On Fri, 13 Feb 2004, Dan Ellis wrote:

> 1)       Residential Policy:  Enable SMTPAUTH and disallow relaying
> unless the customer has a valid username/password.  If you're not paying
> for a mailbox, you don't get to relay outbound.  This should not break
> anything except those residential accounts that *should* be commercial
> anyway.
> 2)       Broadband commercial: This is the difficult one.  These are the
> customers that aren't big enough to rightfully run their own mailserver,
> but they are big enough to have roaming users on their networks (coffee
> shops, branch offices, hotels, SOHO....).  They expect relaying service
> for either their mailserver or for all their various PC's.  At the same
> time, they don't have many, if any mailboxes through the ISP.  My
> thought is that they should ONLY be allowed to relay via SMTPAUTH by
> using a residential mailbox login/pass OR they need to purchase a
> commercial relay service (expensive because of the openness of it) for
> their IP space.
> 3)       T1+ : These customers should not be allowed to relay unless
> they purchase (expensive) relay services for their IP space.  Of course,
> they can always use a residential mailbox, but will have to use SMTPAUTH
> for it and will be restrained by the same policies residential mailboxes
> have (low tolerance tarpitting,...).

While the amount of effort you put into this so far is commendable, I
really think you're barking up the wrong tree.

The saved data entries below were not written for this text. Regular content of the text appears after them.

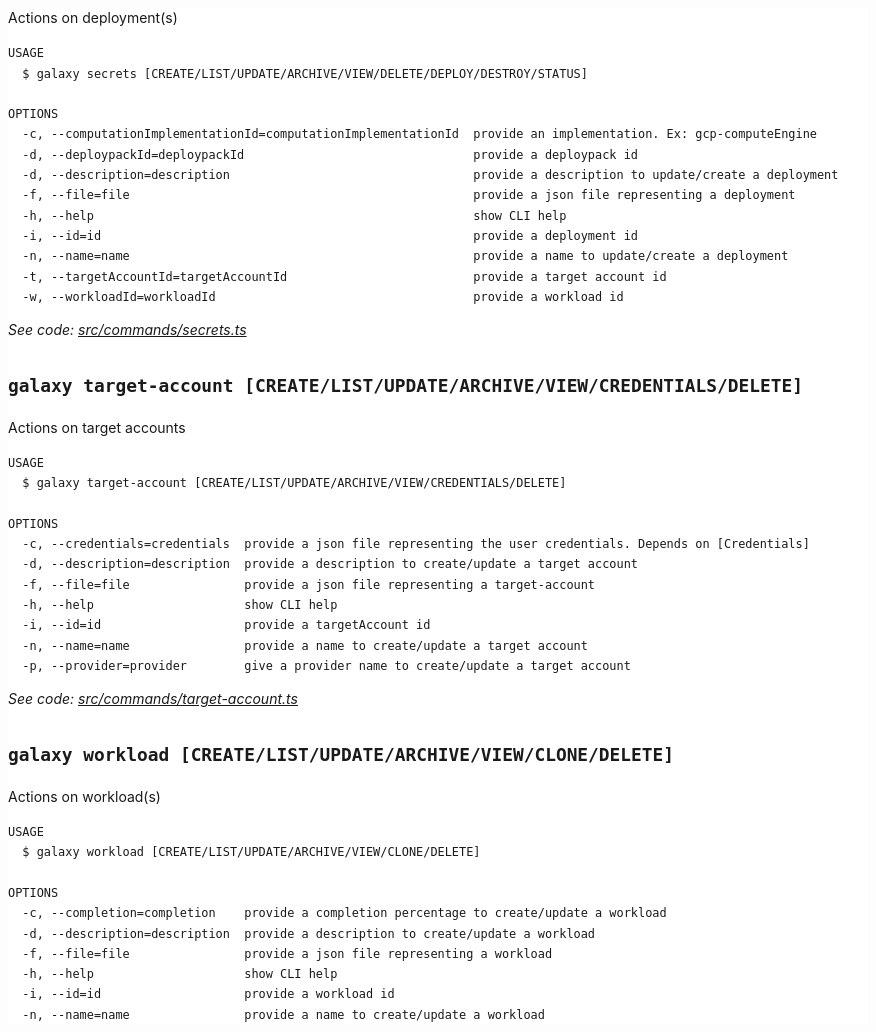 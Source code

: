 Actions on deployment(s)

```
USAGE
  $ galaxy secrets [CREATE/LIST/UPDATE/ARCHIVE/VIEW/DELETE/DEPLOY/DESTROY/STATUS]

OPTIONS
  -c, --computationImplementationId=computationImplementationId  provide an implementation. Ex: gcp-computeEngine
  -d, --deploypackId=deploypackId                                provide a deploypack id
  -d, --description=description                                  provide a description to update/create a deployment
  -f, --file=file                                                provide a json file representing a deployment
  -h, --help                                                     show CLI help
  -i, --id=id                                                    provide a deployment id
  -n, --name=name                                                provide a name to update/create a deployment
  -t, --targetAccountId=targetAccountId                          provide a target account id
  -w, --workloadId=workloadId                                    provide a workload id
```

_See code: [src/commands/secrets.ts](https://github.com/Darillium/kitlings/blob/v0.11.0/src/commands/secrets.ts)_

## `galaxy target-account [CREATE/LIST/UPDATE/ARCHIVE/VIEW/CREDENTIALS/DELETE]`

Actions on target accounts

```
USAGE
  $ galaxy target-account [CREATE/LIST/UPDATE/ARCHIVE/VIEW/CREDENTIALS/DELETE]

OPTIONS
  -c, --credentials=credentials  provide a json file representing the user credentials. Depends on [Credentials]
  -d, --description=description  provide a description to create/update a target account
  -f, --file=file                provide a json file representing a target-account
  -h, --help                     show CLI help
  -i, --id=id                    provide a targetAccount id
  -n, --name=name                provide a name to create/update a target account
  -p, --provider=provider        give a provider name to create/update a target account
```

_See code: [src/commands/target-account.ts](https://github.com/Darillium/kitlings/blob/v0.11.0/src/commands/target-account.ts)_

## `galaxy workload [CREATE/LIST/UPDATE/ARCHIVE/VIEW/CLONE/DELETE]`

Actions on workload(s)

```
USAGE
  $ galaxy workload [CREATE/LIST/UPDATE/ARCHIVE/VIEW/CLONE/DELETE]

OPTIONS
  -c, --completion=completion    provide a completion percentage to create/update a workload
  -d, --description=description  provide a description to create/update a workload
  -f, --file=file                provide a json file representing a workload
  -h, --help                     show CLI help
  -i, --id=id                    provide a workload id
  -n, --name=name                provide a name to create/update a workload
```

At the end of the day, what have you done, besides annoy your customers
and increase the load on your support staff?

I don't really see what you're suggesting being anything other than a huge
effort, solving the wrong problem.

For any responsible ISP, the problem is the spam coming into your
mailservers, not leaving. As long as you quickly castrate the people who
do relay spam through you, you're not going to have an egress spam

Since you seem to have countless hours to invest in this problem, you'd be
better off writing a log parser to identify WHEN somebody is relaying spam
through you, so you can react.

Something else I've seen implemented is rate limiting. Keep track of the
number of messages sent by an IP over a variable amount of time and
implement thresholds.

I'd love to hear some of the conversations you have with your leased line
customers, when you tell them they have to pay for "(expensive) relay
services" to send mail through your mail server. How many times will they
laugh before hanging up on you? :)

That's like the IRS trying to charge you for the forms...

And I'd also like to see the looks on your technical support staff's faces
when you tell them they need to assist your ENTIRE USER BASE in switching
to authenticated SMTP :)

And then you have to deal with the customers who have MTAs that don't
support authenticated SMTP...and on and on.

Whenever the solution is more expensive than the problem, you need to go
back to the drawing board.


Andy Dills
Xecunet, Inc.